> _WHAT YOU WILL DO_
Find the lines below that include the word "tests" and report how many there are, with no other text.

### RECORDS

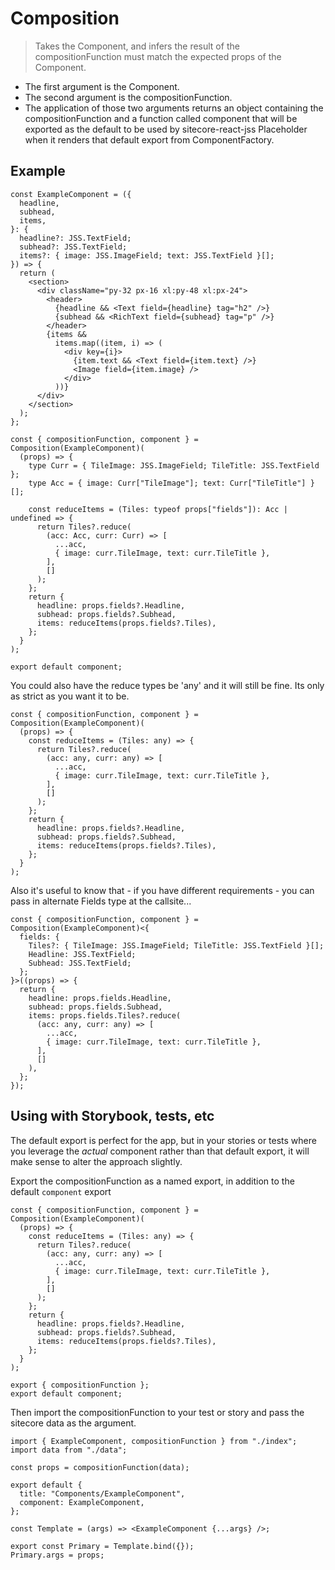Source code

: # Composition

> Takes the Component, and infers the result of the compositionFunction must match the expected props of the Component.

- The first argument is the Component.
- The second argument is the compositionFunction.
- The application of those two arguments returns an object containing the compositionFunction and a function called component that will be exported as the default to be used by sitecore-react-jss Placeholder when it renders that default export from ComponentFactory.

## Example

```tsx
const ExampleComponent = ({
  headline,
  subhead,
  items,
}: {
  headline?: JSS.TextField;
  subhead?: JSS.TextField;
  items?: { image: JSS.ImageField; text: JSS.TextField }[];
}) => {
  return (
    <section>
      <div className="py-32 px-16 xl:py-48 xl:px-24">
        <header>
          {headline && <Text field={headline} tag="h2" />}
          {subhead && <RichText field={subhead} tag="p" />}
        </header>
        {items &&
          items.map((item, i) => (
            <div key={i}>
              {item.text && <Text field={item.text} />}
              <Image field={item.image} />
            </div>
          ))}
      </div>
    </section>
  );
};

const { compositionFunction, component } = Composition(ExampleComponent)(
  (props) => {
    type Curr = { TileImage: JSS.ImageField; TileTitle: JSS.TextField };
    type Acc = { image: Curr["TileImage"]; text: Curr["TileTitle"] }[];

    const reduceItems = (Tiles: typeof props["fields"]): Acc | undefined => {
      return Tiles?.reduce(
        (acc: Acc, curr: Curr) => [
          ...acc,
          { image: curr.TileImage, text: curr.TileTitle },
        ],
        []
      );
    };
    return {
      headline: props.fields?.Headline,
      subhead: props.fields?.Subhead,
      items: reduceItems(props.fields?.Tiles),
    };
  }
);

export default component;
```

You could also have the reduce types be 'any' and it will still be fine. Its only as strict as you want it to be.

```tsx
const { compositionFunction, component } = Composition(ExampleComponent)(
  (props) => {
    const reduceItems = (Tiles: any) => {
      return Tiles?.reduce(
        (acc: any, curr: any) => [
          ...acc,
          { image: curr.TileImage, text: curr.TileTitle },
        ],
        []
      );
    };
    return {
      headline: props.fields?.Headline,
      subhead: props.fields?.Subhead,
      items: reduceItems(props.fields?.Tiles),
    };
  }
);
```

Also it's useful to know that - if you have different requirements - you can pass in alternate Fields type at the callsite...

```tsx
const { compositionFunction, component } = Composition(ExampleComponent)<{
  fields: {
    Tiles?: { TileImage: JSS.ImageField; TileTitle: JSS.TextField }[];
    Headline: JSS.TextField;
    Subhead: JSS.TextField;
  };
}>((props) => {
  return {
    headline: props.fields.Headline,
    subhead: props.fields.Subhead,
    items: props.fields.Tiles?.reduce(
      (acc: any, curr: any) => [
        ...acc,
        { image: curr.TileImage, text: curr.TileTitle },
      ],
      []
    ),
  };
});
```

## Using with Storybook, tests, etc

The default export is perfect for the app, but in your stories or tests where you leverage the _actual_ component rather than that default export, it will make sense to alter the approach slightly.

Export the compositionFunction as a named export, in addition to the default `component` export

```tsx
const { compositionFunction, component } = Composition(ExampleComponent)(
  (props) => {
    const reduceItems = (Tiles: any) => {
      return Tiles?.reduce(
        (acc: any, curr: any) => [
          ...acc,
          { image: curr.TileImage, text: curr.TileTitle },
        ],
        []
      );
    };
    return {
      headline: props.fields?.Headline,
      subhead: props.fields?.Subhead,
      items: reduceItems(props.fields?.Tiles),
    };
  }
);

export { compositionFunction };
export default component;
```

Then import the compositionFunction to your test or story and pass the sitecore data as the argument.

```tsx
import { ExampleComponent, compositionFunction } from "./index";
import data from "./data";

const props = compositionFunction(data);

export default {
  title: "Components/ExampleComponent",
  component: ExampleComponent,
};

const Template = (args) => <ExampleComponent {...args} />;

export const Primary = Template.bind({});
Primary.args = props;
```
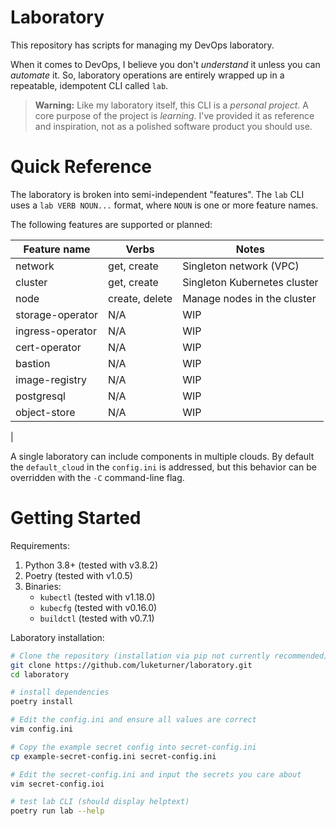 # Laboratory

This repository has scripts for managing my DevOps laboratory.

When it comes to DevOps, I believe you don't _understand_ it unless you can _automate_ it. So, laboratory operations are entirely wrapped up in a repeatable, idempotent CLI called `lab`.

> **Warning:** Like my laboratory itself, this CLI is a _personal project_. A core purpose of the project is _learning_. I've provided it as reference and inspiration, not as a polished software product you should use.

# Quick Reference

The laboratory is broken into semi-independent "features". The `lab` CLI uses a `lab VERB NOUN...` format, where `NOUN` is one or more feature names.

The following features are supported or planned:

| Feature name | Verbs | Notes
|-|-|-|
| network | get, create | Singleton network (VPC)
| cluster | get, create | Singleton Kubernetes cluster
| node | create, delete | Manage nodes in the cluster
| storage-operator | N/A | WIP
| ingress-operator | N/A | WIP
| cert-operator | N/A | WIP
| bastion | N/A | WIP
| image-registry | N/A | WIP
| postgresql | N/A | WIP
| object-store | N/A | WIP
| 

A single laboratory can include components in multiple clouds. By default the `default_cloud` in the `config.ini` is addressed, but this behavior can be overridden with the `-C` command-line flag.

# Getting Started

Requirements:

1. Python 3.8+ (tested with v3.8.2)
2. Poetry (tested with v1.0.5)
3. Binaries:
    - `kubectl` (tested with v1.18.0)
    - `kubecfg` (tested with v0.16.0)
    - `buildctl` (tested with v0.7.1)

Laboratory installation:

``` bash
# Clone the repository (installation via pip not currently recommended)
git clone https://github.com/luketurner/laboratory.git
cd laboratory

# install dependencies
poetry install

# Edit the config.ini and ensure all values are correct
vim config.ini

# Copy the example secret config into secret-config.ini
cp example-secret-config.ini secret-config.ini

# Edit the secret-config.ini and input the secrets you care about
vim secret-config.ioi

# test lab CLI (should display helptext)
poetry run lab --help
```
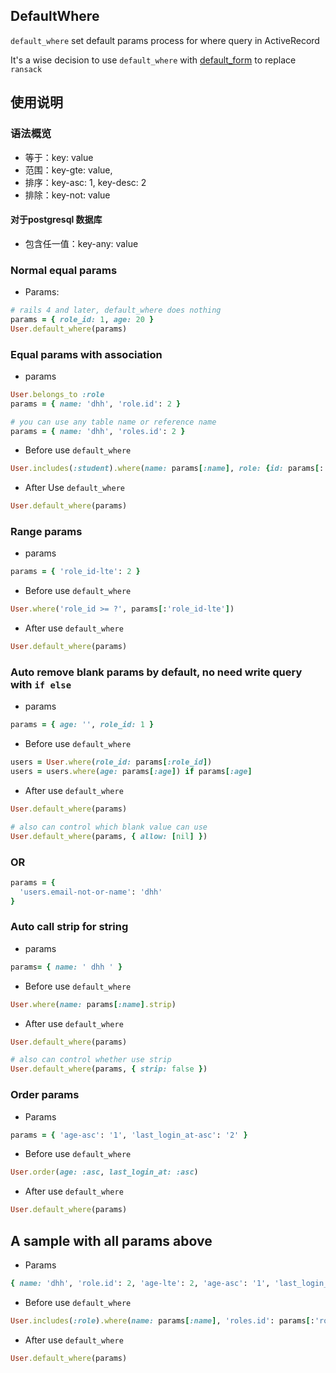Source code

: ## DefaultWhere


`default_where` set default params process for where query in ActiveRecord

It's a wise decision to use `default_where` with [default_form](https://github.com/qinmingyuan/default_form) to replace `ransack`

## 使用说明


### 语法概览

* 等于：key: value
* 范围：key-gte: value, 
* 排序：key-asc: 1, key-desc: 2
* 排除：key-not: value
#### 对于postgresql 数据库
* 包含任一值：key-any: value

### Normal equal params

* Params:
```ruby
# rails 4 and later, default_where does nothing
params = { role_id: 1, age: 20 }
User.default_where(params)
```

### Equal params with association

* params
```ruby
User.belongs_to :role
params = { name: 'dhh', 'role.id': 2 }

# you can use any table name or reference name
params = { name: 'dhh', 'roles.id': 2 }
```
* Before use `default_where`
```ruby
User.includes(:student).where(name: params[:name], role: {id: params[:'role.id']})
```
* After Use `default_where`
```ruby
User.default_where(params)
```

### Range params
* params
```ruby
params = { 'role_id-lte': 2 }
```
* Before use `default_where`
```ruby
User.where('role_id >= ?', params[:'role_id-lte'])
```
* After use `default_where`
```ruby
User.default_where(params)
```

### Auto remove blank params by default, no need write query with `if else`
* params
```ruby
params = { age: '', role_id: 1 }
```
* Before use `default_where`
```ruby
users = User.where(role_id: params[:role_id])
users = users.where(age: params[:age]) if params[:age]
```
* After use `default_where`
```ruby
User.default_where(params)

# also can control which blank value can use
User.default_where(params, { allow: [nil] })
```

### OR
```ruby
params = {
  'users.email-not-or-name': 'dhh'
}

```

### Auto call strip for string 
* params
```ruby
params= { name: ' dhh ' }
```
* Before use `default_where`
```ruby
User.where(name: params[:name].strip)
```
* After use `default_where`
```ruby
User.default_where(params)

# also can control whether use strip
User.default_where(params, { strip: false })
```

### Order params
* Params
```ruby
params = { 'age-asc': '1', 'last_login_at-asc': '2' }
```
* Before use `default_where`
```ruby
User.order(age: :asc, last_login_at: :asc)
```
* After use `default_where`
```ruby
User.default_where(params)
```

## A sample with all params above
* Params
```ruby
{ name: 'dhh', 'role.id': 2, 'age-lte': 2, 'age-asc': '1', 'last_login_at-asc': '2' }
```
* Before use `default_where`
```ruby
User.includes(:role).where(name: params[:name], 'roles.id': params[:'role.id']).order(age: :asc, last_login_at: :asc)
```
* After use `default_where`
```ruby
User.default_where(params)
```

######

> _RESPONSE TO THE TASK_
2